3. The present appeal has been preferred on the ground that the learned lower court has not considered the materials on record. It is also asserted that the whole prosecution story suffers from probability and credibility. According to the counsellor the appellant, PWs 1 and 2 do not inspire confidence. The Doctor has also not found any sign of rape on the informant. It is also asserted that in absence of I.O., material prejudice has been caused to the defence. It is also asserted that when the learned trial court did not find any evidence regarding the offence of rape, he convicted the appellant for offence of attempt of rape. The learned Counsel for the appellant further pointed out that as per PWs 1 and 2, the appellant was arrested by the police just after completion of the commission of rape, which is not possible as the place of occurrence is situated in the forest at a distance of 5 kms from the P.S. Therefore, even if PW 1 has gone to call for help, at least she could not have reached the P.O. within such a short period of 10-15 minutes. As such, the appellant, having been convicted in a false case, deserves to be acquitted.
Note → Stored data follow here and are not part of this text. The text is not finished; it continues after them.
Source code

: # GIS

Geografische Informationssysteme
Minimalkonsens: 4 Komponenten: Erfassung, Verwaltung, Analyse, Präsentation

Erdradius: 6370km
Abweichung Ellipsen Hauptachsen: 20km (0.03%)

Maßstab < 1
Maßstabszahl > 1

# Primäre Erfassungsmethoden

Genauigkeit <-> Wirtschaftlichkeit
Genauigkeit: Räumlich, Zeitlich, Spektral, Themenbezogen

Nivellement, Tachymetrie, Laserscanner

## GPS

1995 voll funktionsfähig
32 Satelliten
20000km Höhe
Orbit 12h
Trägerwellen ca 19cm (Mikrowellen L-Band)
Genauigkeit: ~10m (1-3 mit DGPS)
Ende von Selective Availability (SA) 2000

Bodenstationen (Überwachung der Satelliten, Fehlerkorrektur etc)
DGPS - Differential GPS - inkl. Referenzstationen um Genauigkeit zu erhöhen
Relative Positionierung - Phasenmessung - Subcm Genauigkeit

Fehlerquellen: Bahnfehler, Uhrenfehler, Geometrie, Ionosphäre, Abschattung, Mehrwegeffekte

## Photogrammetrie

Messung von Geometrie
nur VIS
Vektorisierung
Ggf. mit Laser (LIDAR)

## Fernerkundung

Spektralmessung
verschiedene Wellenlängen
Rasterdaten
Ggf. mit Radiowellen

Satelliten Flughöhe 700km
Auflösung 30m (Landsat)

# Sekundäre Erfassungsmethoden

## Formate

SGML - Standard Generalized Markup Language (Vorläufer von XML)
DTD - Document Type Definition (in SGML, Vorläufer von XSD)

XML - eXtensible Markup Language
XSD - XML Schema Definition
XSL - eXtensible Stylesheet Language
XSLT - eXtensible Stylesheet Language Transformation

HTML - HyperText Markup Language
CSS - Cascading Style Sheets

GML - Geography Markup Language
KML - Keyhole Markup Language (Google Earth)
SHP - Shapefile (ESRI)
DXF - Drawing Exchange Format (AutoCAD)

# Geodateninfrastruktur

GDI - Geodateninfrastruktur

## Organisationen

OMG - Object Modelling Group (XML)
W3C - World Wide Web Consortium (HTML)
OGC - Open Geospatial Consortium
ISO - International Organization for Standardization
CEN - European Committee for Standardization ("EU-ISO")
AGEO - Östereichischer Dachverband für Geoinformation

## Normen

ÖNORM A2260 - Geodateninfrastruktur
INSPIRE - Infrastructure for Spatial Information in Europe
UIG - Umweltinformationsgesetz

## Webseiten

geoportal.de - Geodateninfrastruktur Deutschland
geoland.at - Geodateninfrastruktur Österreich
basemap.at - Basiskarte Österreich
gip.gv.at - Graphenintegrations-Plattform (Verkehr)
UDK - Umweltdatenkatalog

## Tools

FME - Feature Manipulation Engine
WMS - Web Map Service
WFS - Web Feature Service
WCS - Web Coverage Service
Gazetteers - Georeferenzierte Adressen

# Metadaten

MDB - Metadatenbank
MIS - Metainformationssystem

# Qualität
4. I have carefully considered the evidence on record along with submissions of the learned Counsel for the appellant. PWs 1 and 2, said to be eye witnesses, have supported the prosecution version that when they were inside the forest, the appellant assaulted PW 2 arid caught hold of her. However, PW 1 admitted in examination in chief that she saw the appellant holding the informant. She has asserted that place of occurrence was situated in the vicinity of the Block. However, this fact has been contradicted by FIR, Ext.2, in which distance of P.O. has been mentioned at 5 Kms South. Recoding of fard beyan at 15 hours also makes a doubtful, if the P.O. is situated in the vicinity, what prevented the police to record the statement of the informant for more than three hours. In cross examination PW 1 further admitted, vide para 3, that she has not seen the appellant committing rape on Sabita. She denied that any undergarment was seized in her presence.
5. PW 2 Sabita herself has admitted in he examination in chief that Basanti along with police personnel of Block came and Gopal was arrested. According to her version, vide para 4, when she was raped, it was almost 3 PM. The learned trial court has relied upon her version, vide para 8, that rape could not be completed and as such, it sentenced the appellant under Sections 376/511 IPC.
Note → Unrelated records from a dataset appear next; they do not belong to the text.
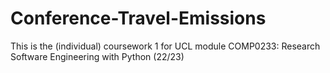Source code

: # Conference-Travel-Emissions
This is the (individual) coursework 1 for UCL module COMP0233: Research Software Engineering with Python (22/23)
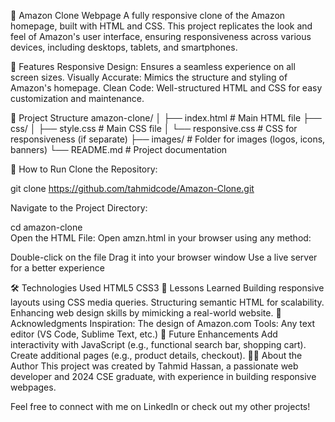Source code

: 🛒 Amazon Clone Webpage
A fully responsive clone of the Amazon homepage, built with HTML and CSS. This project replicates the look and feel of Amazon's user interface, ensuring responsiveness across various devices, including desktops, tablets, and smartphones.

🎯 Features
Responsive Design: Ensures a seamless experience on all screen sizes.
Visually Accurate: Mimics the structure and styling of Amazon's homepage.
Clean Code: Well-structured HTML and CSS for easy customization and maintenance.

📂 Project Structure
amazon-clone/
│
├── index.html        # Main HTML file
├── css/
│   ├── style.css     # Main CSS file
│   └── responsive.css # CSS for responsiveness (if separate)
├── images/           # Folder for images (logos, icons, banners)
└── README.md         # Project documentation


🚀 How to Run
Clone the Repository:

git clone https://github.com/tahmidcode/Amazon-Clone.git  

Navigate to the Project Directory:

cd amazon-clone  
Open the HTML File:
Open amzn.html in your browser using any method:

Double-click on the file
Drag it into your browser window
Use a live server for a better experience

🛠️ Technologies Used
HTML5
CSS3
📖 Lessons Learned
Building responsive layouts using CSS media queries.
Structuring semantic HTML for scalability.
Enhancing web design skills by mimicking a real-world website.
🌟 Acknowledgments
Inspiration: The design of Amazon.com
Tools: Any text editor (VS Code, Sublime Text, etc.)
📝 Future Enhancements
Add interactivity with JavaScript (e.g., functional search bar, shopping cart).
Create additional pages (e.g., product details, checkout).
🧑‍💻 About the Author
This project was created by Tahmid Hassan, a passionate web developer and 2024 CSE graduate, with experience in building responsive webpages.

Feel free to connect with me on LinkedIn or check out my other projects!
6. PW 5 is a formal witness, who proved the writings in the FIR as Ext.2. PW 3 is the father of the informant and PW 4 is a witness, who has gone to P.S. along with the father of the informant. These witnesses are hearsay witnesses of the occurrence. According to them, they have gone to Block office at about 2 PM, where they found the informant and the appellant sitting along with PW 1. They have not supported the prosecution case in details, except that the informant has narrated the incident to them.
7. In the present case, the prosecution story suffers from non-examination of the Doctor and I.O. It is further found that the FIR was lodged at about 3 PM when incident said to have been occurred in the forenoon. If the P.O. was situated in the vicinity and police has arrested the appellant at about 12 Noon, the statement of the informant should have been recorded immediately. The distance shown, vide Ext.2, from P.O. to P.S. is about. 5 Kms and in that circumstance, the assertion of PW 1 that she has gone for help to Block, from where she came back with a constable and the appellant was still present committing rape, becomes doubtful.
8. In the facts and circumstances, I find and hold that the prosecution has not been able to prove beyond all reasonable doubts that the appellant was involved in commission of rape, for which he has been convicted.
9. In the result, I find and hold that the present appeal has got merit and deserves to be allowed. Accordingly, this appeal is allowed. The appellant is acquitted of the charges levelled against him and he is released from the liability of bail bonds.